By Beth Crow, Youth Missioner for the Episcopal Diocese of North Carolina and coordinator of Lift Every Voice [CC BY-SA 4.0], via Wikimedia Commons

By Beth Crow, Youth Missioner for the Episcopal Diocese of North Carolina and coordinator of Lift Every Voice [CC BY-SA 4.0], via Wikimedia Commons

On November 1st, one history-making presiding Bishop of the Episcopal Church will leave office as another history-maker enters.

Bishop Michael Curry of North Carolina was elected by a wide margin at the Episcopal General Convention in Salt Lake City, Utah on June 27th, the Huffington Post reported. 

He will be the first African-American to hold the post, and he will take over for Presiding Bishop Katharine Jefferts Schori.  She was the first woman to lead any national Anglican church.  The 1.9 million member Episcopal Church in America is a branch of the 80 million member worldwide Anglican Communion.  The Anglican Communion has roots in the Church of England, the New York Times reported.

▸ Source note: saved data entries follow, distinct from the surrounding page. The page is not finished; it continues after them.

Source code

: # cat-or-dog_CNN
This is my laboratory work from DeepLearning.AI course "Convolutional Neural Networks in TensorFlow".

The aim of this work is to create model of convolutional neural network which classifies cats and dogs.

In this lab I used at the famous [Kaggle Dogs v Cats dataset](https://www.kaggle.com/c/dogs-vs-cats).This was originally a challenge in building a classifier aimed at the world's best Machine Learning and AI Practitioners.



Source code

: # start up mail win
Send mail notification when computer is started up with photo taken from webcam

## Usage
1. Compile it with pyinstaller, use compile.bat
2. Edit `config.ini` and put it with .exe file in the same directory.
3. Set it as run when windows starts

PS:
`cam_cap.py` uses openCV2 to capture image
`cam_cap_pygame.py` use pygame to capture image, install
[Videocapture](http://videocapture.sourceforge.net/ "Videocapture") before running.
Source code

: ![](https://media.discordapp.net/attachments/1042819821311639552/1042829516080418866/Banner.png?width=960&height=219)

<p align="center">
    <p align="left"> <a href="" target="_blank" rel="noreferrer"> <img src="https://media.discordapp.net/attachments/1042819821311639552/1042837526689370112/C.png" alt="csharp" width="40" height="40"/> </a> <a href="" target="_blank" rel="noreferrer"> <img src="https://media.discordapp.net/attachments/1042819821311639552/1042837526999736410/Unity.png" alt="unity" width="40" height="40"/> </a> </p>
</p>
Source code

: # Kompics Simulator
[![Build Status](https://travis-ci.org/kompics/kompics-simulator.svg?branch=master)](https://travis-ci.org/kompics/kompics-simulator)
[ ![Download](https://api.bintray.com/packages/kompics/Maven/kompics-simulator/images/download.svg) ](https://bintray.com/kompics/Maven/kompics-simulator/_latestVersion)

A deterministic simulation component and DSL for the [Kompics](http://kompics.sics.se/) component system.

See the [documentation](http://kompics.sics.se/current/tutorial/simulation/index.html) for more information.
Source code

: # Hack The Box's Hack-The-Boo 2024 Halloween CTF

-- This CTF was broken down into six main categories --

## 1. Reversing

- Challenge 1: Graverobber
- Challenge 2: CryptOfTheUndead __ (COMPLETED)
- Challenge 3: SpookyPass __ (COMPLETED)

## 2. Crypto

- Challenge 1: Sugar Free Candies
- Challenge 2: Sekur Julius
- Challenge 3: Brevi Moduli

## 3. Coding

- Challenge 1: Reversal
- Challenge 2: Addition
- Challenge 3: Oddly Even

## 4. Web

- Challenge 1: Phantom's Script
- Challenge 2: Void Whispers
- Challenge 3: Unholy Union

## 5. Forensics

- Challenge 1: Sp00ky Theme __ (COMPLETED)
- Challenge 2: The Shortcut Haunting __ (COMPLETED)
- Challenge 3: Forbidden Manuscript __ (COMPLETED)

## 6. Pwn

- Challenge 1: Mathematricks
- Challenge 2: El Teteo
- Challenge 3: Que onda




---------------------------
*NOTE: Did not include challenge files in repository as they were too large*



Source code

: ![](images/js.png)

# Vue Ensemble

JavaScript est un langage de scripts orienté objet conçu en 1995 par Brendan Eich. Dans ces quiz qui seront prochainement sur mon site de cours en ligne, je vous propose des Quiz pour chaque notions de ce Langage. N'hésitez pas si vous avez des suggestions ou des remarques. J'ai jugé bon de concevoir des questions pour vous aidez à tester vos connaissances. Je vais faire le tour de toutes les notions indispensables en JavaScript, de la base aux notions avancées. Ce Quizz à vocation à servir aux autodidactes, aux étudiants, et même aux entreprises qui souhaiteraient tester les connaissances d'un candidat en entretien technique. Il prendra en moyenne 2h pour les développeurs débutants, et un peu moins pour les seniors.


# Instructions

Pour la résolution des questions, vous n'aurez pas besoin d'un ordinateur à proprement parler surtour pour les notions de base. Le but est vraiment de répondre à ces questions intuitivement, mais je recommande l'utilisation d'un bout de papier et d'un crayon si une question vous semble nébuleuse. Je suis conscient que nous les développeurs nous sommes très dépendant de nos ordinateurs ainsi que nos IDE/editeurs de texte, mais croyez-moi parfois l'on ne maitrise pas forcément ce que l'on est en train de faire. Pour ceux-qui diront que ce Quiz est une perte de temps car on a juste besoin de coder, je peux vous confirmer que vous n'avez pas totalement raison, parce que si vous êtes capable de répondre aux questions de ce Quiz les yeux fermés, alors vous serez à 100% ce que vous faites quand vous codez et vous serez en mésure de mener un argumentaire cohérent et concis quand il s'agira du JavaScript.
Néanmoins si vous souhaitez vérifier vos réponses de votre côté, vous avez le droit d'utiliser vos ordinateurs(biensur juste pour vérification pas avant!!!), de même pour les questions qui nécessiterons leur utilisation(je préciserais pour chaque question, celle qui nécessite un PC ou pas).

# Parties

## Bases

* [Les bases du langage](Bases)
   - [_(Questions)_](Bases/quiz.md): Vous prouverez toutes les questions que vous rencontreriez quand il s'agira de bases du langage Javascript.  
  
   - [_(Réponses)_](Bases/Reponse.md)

Prior to this election, Curry served as the rector of the St. Stephen Episcopal Church in Winston-Salem, North Carolina, rector of the St. Simon of Cyrene Episcopal Church in Lincoln Heights, Ohio, and most recently the rector of the St. James’ Episcopal Church in Baltimore, Maryland until 2000.  After that he was elected bishop of the Episcopal Diocese of North Carolina (Wikipedia).

Curry has long been a proponent of evangelism within the Episcopal Church, often praying for “a church passionately committed to making disciples.” 

He will enter office in a time of change and turmoil as the membership of the Episcopal Church declines (a trend in congregations of many other Christian churches).  He has always been a supporter of gay rights, even speaking out against North Carolina’s ban on same-sex marriage

His time as presiding Bishop will no doubt also be noted and important as the African-American community tries to make sense of the murder of nine members of a historic black church in South Carolina and rallies behind the Black Lives Matter movement centered around the death of African-Americans at the hands of police officers.